Items from a dataset
◆ ◆ ◆

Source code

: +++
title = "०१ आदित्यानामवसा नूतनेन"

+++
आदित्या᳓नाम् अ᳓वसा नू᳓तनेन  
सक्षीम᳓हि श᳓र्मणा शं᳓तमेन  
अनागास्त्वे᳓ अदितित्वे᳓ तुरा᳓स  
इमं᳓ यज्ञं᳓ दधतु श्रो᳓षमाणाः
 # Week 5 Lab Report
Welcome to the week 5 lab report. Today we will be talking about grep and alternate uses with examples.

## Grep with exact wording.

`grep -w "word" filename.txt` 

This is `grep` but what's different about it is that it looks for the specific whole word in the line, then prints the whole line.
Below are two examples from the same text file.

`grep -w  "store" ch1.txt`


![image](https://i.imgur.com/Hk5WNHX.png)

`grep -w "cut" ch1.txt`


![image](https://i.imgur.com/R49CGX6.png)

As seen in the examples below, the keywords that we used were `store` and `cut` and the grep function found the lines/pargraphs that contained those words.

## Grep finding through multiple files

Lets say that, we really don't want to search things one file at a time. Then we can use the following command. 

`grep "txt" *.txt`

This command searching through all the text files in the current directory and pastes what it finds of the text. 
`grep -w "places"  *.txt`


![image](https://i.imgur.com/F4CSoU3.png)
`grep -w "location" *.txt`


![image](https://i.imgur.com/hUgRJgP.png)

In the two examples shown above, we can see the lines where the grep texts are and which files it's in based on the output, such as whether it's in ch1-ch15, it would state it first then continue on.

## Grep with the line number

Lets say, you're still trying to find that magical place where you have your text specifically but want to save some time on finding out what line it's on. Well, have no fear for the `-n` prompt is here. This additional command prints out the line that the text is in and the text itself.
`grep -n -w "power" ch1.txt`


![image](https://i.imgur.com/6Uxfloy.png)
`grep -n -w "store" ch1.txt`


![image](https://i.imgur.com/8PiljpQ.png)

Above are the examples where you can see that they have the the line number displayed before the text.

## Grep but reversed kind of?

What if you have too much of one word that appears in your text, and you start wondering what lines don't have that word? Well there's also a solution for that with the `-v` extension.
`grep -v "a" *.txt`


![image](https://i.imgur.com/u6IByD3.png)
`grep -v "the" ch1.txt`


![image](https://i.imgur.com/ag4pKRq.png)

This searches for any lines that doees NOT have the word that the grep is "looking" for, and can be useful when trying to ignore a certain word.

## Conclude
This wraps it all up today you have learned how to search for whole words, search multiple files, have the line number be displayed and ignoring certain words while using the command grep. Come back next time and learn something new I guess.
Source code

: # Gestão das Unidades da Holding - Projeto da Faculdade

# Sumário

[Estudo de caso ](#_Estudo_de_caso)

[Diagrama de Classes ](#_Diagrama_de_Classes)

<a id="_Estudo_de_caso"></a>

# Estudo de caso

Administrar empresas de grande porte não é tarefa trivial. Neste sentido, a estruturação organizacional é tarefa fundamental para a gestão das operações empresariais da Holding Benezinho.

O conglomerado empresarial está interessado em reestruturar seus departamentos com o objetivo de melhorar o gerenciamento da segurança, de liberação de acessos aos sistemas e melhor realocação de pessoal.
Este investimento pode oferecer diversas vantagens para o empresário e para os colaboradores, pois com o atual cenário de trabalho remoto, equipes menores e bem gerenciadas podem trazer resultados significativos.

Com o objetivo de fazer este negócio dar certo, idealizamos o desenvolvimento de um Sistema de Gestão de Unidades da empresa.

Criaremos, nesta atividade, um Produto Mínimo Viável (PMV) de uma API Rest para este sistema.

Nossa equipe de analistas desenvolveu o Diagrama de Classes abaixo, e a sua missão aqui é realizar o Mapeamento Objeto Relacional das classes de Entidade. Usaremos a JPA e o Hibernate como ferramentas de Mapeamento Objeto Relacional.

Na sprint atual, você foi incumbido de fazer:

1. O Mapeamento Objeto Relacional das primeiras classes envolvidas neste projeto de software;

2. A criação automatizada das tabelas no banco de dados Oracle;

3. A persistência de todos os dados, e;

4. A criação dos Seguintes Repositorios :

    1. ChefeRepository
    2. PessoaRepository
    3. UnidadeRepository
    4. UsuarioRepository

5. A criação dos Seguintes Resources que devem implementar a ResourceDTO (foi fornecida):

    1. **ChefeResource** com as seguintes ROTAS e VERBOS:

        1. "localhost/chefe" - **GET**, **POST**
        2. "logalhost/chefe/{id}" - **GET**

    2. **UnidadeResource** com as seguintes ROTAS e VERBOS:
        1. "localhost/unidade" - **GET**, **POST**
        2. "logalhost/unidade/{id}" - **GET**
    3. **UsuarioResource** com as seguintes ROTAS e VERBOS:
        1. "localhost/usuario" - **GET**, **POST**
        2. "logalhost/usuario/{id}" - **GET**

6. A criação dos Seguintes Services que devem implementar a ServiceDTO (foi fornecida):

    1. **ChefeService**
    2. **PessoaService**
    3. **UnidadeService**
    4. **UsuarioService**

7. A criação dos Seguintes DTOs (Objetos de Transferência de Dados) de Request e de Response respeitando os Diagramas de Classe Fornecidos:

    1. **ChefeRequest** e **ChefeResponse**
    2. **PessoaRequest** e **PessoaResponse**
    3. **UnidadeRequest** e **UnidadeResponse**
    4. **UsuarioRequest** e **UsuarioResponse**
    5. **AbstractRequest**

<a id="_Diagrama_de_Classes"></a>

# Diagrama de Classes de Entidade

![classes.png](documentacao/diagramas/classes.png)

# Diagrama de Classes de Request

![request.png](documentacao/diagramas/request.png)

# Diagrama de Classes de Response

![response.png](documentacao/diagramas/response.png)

◆ ◆ ◆

◆ The problem
Write out the data a second time, exactly the same.

◆ Solution to the exercise
Source code

: +++
title = "०१ आदित्यानामवसा नूतनेन"

+++
आदित्या᳓नाम् अ᳓वसा नू᳓तनेन  
सक्षीम᳓हि श᳓र्मणा शं᳓तमेन  
अनागास्त्वे᳓ अदितित्वे᳓ तुरा᳓स  
इमं᳓ यज्ञं᳓ दधतु श्रो᳓षमाणाः
 # Week 5 Lab Report
Welcome to the week 5 lab report. Today we will be talking about grep and alternate uses with examples.

## Grep with exact wording.

`grep -w "word" filename.txt` 

This is `grep` but what's different about it is that it looks for the specific whole word in the line, then prints the whole line.
Below are two examples from the same text file.

`grep -w  "store" ch1.txt`


![image](https://i.imgur.com/Hk5WNHX.png)

`grep -w "cut" ch1.txt`


![image](https://i.imgur.com/R49CGX6.png)

As seen in the examples below, the keywords that we used were `store` and `cut` and the grep function found the lines/pargraphs that contained those words.

## Grep finding through multiple files

Lets say that, we really don't want to search things one file at a time. Then we can use the following command. 

`grep "txt" *.txt`

This command searching through all the text files in the current directory and pastes what it finds of the text. 
`grep -w "places"  *.txt`


![image](https://i.imgur.com/F4CSoU3.png)
`grep -w "location" *.txt`


![image](https://i.imgur.com/hUgRJgP.png)

In the two examples shown above, we can see the lines where the grep texts are and which files it's in based on the output, such as whether it's in ch1-ch15, it would state it first then continue on.

## Grep with the line number

Lets say, you're still trying to find that magical place where you have your text specifically but want to save some time on finding out what line it's on. Well, have no fear for the `-n` prompt is here. This additional command prints out the line that the text is in and the text itself.
`grep -n -w "power" ch1.txt`


![image](https://i.imgur.com/6Uxfloy.png)
`grep -n -w "store" ch1.txt`


![image](https://i.imgur.com/8PiljpQ.png)

Above are the examples where you can see that they have the the line number displayed before the text.

## Grep but reversed kind of?

What if you have too much of one word that appears in your text, and you start wondering what lines don't have that word? Well there's also a solution for that with the `-v` extension.
`grep -v "a" *.txt`


![image](https://i.imgur.com/u6IByD3.png)
`grep -v "the" ch1.txt`


![image](https://i.imgur.com/ag4pKRq.png)

This searches for any lines that doees NOT have the word that the grep is "looking" for, and can be useful when trying to ignore a certain word.

## Conclude
This wraps it all up today you have learned how to search for whole words, search multiple files, have the line number be displayed and ignoring certain words while using the command grep. Come back next time and learn something new I guess.
Source code

: # Gestão das Unidades da Holding - Projeto da Faculdade

# Sumário

[Estudo de caso ](#_Estudo_de_caso)

[Diagrama de Classes ](#_Diagrama_de_Classes)

<a id="_Estudo_de_caso"></a>

# Estudo de caso

Administrar empresas de grande porte não é tarefa trivial. Neste sentido, a estruturação organizacional é tarefa fundamental para a gestão das operações empresariais da Holding Benezinho.

O conglomerado empresarial está interessado em reestruturar seus departamentos com o objetivo de melhorar o gerenciamento da segurança, de liberação de acessos aos sistemas e melhor realocação de pessoal.
Este investimento pode oferecer diversas vantagens para o empresário e para os colaboradores, pois com o atual cenário de trabalho remoto, equipes menores e bem gerenciadas podem trazer resultados significativos.

Com o objetivo de fazer este negócio dar certo, idealizamos o desenvolvimento de um Sistema de Gestão de Unidades da empresa.

Criaremos, nesta atividade, um Produto Mínimo Viável (PMV) de uma API Rest para este sistema.

Nossa equipe de analistas desenvolveu o Diagrama de Classes abaixo, e a sua missão aqui é realizar o Mapeamento Objeto Relacional das classes de Entidade. Usaremos a JPA e o Hibernate como ferramentas de Mapeamento Objeto Relacional.

Na sprint atual, você foi incumbido de fazer:

1. O Mapeamento Objeto Relacional das primeiras classes envolvidas neste projeto de software;

2. A criação automatizada das tabelas no banco de dados Oracle;

3. A persistência de todos os dados, e;

4. A criação dos Seguintes Repositorios :

    1. ChefeRepository
    2. PessoaRepository
    3. UnidadeRepository
    4. UsuarioRepository

5. A criação dos Seguintes Resources que devem implementar a ResourceDTO (foi fornecida):

    1. **ChefeResource** com as seguintes ROTAS e VERBOS:

        1. "localhost/chefe" - **GET**, **POST**
        2. "logalhost/chefe/{id}" - **GET**

    2. **UnidadeResource** com as seguintes ROTAS e VERBOS:
        1. "localhost/unidade" - **GET**, **POST**
        2. "logalhost/unidade/{id}" - **GET**
    3. **UsuarioResource** com as seguintes ROTAS e VERBOS:
        1. "localhost/usuario" - **GET**, **POST**
        2. "logalhost/usuario/{id}" - **GET**

6. A criação dos Seguintes Services que devem implementar a ServiceDTO (foi fornecida):

    1. **ChefeService**
    2. **PessoaService**
    3. **UnidadeService**
    4. **UsuarioService**

7. A criação dos Seguintes DTOs (Objetos de Transferência de Dados) de Request e de Response respeitando os Diagramas de Classe Fornecidos:

    1. **ChefeRequest** e **ChefeResponse**
    2. **PessoaRequest** e **PessoaResponse**
    3. **UnidadeRequest** e **UnidadeResponse**
    4. **UsuarioRequest** e **UsuarioResponse**
    5. **AbstractRequest**

<a id="_Diagrama_de_Classes"></a>

# Diagrama de Classes de Entidade

![classes.png](documentacao/diagramas/classes.png)

# Diagrama de Classes de Request

![request.png](documentacao/diagramas/request.png)

# Diagrama de Classes de Response

![response.png](documentacao/diagramas/response.png)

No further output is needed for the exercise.